-- Records for this exercise follows --

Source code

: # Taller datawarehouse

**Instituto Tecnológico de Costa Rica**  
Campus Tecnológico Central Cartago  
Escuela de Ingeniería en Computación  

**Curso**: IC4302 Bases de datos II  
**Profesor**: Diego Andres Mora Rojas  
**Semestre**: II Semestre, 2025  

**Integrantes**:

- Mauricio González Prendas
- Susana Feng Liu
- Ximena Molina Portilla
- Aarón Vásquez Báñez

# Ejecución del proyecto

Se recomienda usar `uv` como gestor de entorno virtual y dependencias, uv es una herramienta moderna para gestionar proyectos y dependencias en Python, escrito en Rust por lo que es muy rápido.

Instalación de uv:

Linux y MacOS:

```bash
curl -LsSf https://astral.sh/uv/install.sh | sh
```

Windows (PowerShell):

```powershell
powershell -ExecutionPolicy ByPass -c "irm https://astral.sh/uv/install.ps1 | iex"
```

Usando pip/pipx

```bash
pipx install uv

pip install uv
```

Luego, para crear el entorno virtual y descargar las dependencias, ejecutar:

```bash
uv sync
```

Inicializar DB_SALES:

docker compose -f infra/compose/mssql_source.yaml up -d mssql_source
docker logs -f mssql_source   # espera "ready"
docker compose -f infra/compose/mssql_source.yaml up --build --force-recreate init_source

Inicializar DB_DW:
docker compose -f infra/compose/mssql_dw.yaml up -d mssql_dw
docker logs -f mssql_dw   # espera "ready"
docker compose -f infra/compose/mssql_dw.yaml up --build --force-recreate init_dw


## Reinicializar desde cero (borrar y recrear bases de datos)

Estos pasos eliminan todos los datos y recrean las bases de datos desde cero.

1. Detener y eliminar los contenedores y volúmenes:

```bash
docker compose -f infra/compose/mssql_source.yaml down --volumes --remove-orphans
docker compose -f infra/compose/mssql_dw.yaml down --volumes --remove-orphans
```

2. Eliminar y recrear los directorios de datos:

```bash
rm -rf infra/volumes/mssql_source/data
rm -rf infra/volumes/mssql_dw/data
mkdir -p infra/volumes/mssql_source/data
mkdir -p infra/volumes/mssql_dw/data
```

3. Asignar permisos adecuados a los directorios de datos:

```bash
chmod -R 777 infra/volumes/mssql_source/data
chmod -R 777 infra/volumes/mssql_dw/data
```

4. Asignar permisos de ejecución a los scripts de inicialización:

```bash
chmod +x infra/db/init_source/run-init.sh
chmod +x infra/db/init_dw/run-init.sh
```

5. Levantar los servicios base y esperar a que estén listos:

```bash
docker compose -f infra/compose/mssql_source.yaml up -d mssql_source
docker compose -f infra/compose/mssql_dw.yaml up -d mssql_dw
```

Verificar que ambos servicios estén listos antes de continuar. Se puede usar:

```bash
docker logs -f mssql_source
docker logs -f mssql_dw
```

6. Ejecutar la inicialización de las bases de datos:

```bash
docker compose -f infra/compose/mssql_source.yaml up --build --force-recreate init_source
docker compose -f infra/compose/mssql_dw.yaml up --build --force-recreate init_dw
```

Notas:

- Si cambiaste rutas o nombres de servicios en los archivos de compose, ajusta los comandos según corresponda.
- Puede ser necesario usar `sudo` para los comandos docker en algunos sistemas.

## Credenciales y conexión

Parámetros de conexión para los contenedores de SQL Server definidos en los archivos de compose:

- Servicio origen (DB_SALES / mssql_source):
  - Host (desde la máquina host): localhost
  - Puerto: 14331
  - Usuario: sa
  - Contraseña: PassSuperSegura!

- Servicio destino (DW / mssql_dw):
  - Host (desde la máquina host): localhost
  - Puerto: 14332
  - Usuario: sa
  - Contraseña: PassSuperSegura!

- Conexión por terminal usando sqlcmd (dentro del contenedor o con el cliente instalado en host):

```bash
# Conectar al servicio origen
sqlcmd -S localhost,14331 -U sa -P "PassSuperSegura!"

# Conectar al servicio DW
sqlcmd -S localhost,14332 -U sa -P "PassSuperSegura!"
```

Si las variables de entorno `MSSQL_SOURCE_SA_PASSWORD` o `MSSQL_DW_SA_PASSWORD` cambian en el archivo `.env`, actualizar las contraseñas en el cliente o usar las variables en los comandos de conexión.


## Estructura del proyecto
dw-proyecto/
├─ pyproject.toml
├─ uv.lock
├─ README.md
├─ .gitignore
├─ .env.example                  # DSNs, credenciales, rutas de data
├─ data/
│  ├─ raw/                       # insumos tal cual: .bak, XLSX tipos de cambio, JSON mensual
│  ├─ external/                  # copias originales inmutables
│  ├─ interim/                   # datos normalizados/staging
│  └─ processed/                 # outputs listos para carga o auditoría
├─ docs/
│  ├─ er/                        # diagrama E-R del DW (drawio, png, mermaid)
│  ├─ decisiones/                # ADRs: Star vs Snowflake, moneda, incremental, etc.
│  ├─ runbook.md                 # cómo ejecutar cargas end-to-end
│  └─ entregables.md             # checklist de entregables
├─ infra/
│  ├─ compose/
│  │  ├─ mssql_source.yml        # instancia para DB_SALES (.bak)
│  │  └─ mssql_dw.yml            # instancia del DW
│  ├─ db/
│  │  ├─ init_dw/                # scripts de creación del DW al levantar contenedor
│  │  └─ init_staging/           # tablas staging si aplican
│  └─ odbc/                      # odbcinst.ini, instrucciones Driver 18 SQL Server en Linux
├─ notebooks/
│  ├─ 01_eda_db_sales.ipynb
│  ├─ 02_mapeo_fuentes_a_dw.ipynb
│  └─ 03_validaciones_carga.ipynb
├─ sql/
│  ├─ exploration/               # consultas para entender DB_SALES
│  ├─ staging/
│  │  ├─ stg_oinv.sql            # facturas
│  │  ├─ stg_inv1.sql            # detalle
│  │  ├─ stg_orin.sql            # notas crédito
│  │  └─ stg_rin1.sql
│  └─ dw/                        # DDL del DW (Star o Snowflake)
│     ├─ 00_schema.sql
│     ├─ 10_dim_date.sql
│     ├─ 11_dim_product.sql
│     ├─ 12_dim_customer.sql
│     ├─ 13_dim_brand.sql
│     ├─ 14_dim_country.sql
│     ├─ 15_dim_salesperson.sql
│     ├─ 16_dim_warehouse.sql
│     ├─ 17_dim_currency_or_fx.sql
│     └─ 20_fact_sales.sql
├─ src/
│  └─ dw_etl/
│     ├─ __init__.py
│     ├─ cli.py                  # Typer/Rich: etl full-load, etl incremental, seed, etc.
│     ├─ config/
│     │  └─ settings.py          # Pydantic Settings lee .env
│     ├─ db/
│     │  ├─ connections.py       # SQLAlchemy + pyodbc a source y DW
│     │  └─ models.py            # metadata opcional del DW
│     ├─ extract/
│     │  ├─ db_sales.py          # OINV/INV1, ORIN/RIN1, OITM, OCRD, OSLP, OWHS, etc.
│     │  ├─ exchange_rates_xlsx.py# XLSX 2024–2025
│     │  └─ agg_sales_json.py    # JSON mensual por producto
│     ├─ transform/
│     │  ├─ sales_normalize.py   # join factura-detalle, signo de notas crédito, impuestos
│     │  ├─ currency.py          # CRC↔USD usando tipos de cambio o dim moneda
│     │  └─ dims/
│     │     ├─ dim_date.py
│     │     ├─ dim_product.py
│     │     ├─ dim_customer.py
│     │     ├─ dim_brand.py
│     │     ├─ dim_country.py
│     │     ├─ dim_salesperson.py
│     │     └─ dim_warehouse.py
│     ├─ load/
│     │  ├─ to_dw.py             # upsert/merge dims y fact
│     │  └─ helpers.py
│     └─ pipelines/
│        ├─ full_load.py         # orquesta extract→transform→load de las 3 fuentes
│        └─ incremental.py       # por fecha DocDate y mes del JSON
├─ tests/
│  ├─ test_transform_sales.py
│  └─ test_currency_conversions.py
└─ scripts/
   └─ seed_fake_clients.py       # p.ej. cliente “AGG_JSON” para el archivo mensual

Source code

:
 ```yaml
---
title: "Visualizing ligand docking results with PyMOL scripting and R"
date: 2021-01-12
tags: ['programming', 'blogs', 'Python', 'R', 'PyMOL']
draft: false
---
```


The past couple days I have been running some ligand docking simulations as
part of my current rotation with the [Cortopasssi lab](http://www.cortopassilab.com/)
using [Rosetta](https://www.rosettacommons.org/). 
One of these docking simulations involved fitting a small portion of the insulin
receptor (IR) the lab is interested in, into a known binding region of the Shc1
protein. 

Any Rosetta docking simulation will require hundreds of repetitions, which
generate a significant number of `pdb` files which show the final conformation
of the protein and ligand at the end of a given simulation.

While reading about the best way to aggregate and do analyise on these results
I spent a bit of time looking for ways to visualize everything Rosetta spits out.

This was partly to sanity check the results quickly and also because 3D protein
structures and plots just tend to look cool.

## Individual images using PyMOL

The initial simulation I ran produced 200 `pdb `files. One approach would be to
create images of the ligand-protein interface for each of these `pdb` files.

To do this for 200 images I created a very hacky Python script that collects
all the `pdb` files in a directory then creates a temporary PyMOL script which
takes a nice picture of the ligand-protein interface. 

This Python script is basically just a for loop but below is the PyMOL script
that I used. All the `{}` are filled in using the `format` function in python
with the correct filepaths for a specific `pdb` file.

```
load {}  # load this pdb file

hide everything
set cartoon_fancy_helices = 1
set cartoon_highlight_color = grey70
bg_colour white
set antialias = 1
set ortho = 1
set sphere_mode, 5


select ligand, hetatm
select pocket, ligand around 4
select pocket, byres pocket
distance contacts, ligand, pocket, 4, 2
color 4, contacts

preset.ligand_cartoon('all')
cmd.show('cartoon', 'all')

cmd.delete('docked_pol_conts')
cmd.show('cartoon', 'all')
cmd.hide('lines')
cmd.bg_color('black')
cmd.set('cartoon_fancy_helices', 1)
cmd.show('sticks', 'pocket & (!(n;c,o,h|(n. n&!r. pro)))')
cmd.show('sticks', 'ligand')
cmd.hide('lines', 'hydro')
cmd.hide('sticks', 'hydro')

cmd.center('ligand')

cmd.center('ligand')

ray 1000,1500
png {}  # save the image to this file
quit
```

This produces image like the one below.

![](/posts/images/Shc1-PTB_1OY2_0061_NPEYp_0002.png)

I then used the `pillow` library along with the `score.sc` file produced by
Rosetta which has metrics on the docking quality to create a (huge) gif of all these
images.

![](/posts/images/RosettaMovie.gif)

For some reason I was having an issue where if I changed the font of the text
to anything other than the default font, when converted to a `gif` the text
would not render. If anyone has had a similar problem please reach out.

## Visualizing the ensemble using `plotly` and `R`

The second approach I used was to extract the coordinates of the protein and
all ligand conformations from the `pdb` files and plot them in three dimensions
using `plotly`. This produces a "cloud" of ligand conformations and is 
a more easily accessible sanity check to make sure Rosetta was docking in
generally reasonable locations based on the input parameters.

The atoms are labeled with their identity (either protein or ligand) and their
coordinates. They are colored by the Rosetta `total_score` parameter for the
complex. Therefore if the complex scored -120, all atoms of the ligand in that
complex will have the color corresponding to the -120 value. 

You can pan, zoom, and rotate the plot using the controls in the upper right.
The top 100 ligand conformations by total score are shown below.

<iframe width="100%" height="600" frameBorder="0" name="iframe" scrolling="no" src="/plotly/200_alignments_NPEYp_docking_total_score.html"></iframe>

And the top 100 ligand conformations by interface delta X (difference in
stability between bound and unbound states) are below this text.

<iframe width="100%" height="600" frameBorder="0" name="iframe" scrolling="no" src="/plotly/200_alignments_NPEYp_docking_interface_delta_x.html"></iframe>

-- Records for this exercise concluded --

- Task objective:
Wherever the string "Conectar" appears in the entries, copy that line.

- Result of the exercise:
# Conectar al servicio origen
# Conectar al servicio DW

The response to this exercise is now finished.